*** Opening EXERCISE DATA ***

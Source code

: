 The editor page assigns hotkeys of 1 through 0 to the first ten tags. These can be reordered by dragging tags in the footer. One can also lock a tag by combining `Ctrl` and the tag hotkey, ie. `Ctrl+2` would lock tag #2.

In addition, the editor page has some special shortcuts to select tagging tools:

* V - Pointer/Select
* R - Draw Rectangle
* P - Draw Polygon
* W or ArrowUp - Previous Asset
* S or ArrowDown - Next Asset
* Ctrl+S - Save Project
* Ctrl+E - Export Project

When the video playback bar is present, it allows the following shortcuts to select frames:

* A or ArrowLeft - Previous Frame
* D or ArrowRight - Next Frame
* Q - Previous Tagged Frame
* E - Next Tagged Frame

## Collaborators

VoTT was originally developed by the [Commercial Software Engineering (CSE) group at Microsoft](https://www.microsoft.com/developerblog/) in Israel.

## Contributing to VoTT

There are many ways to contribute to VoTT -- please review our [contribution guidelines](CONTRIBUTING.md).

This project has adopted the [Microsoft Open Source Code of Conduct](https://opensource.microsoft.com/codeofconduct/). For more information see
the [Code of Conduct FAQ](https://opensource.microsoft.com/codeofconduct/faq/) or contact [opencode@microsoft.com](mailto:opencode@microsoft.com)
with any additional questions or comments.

*** Closing EXERCISE DATA ***

INSTRUCTIONS TO FOLLOW = Given the entries above, count how many lines include the word "VoTT"; respond with the number only.

SOLUTION FOR THIS TASK = 3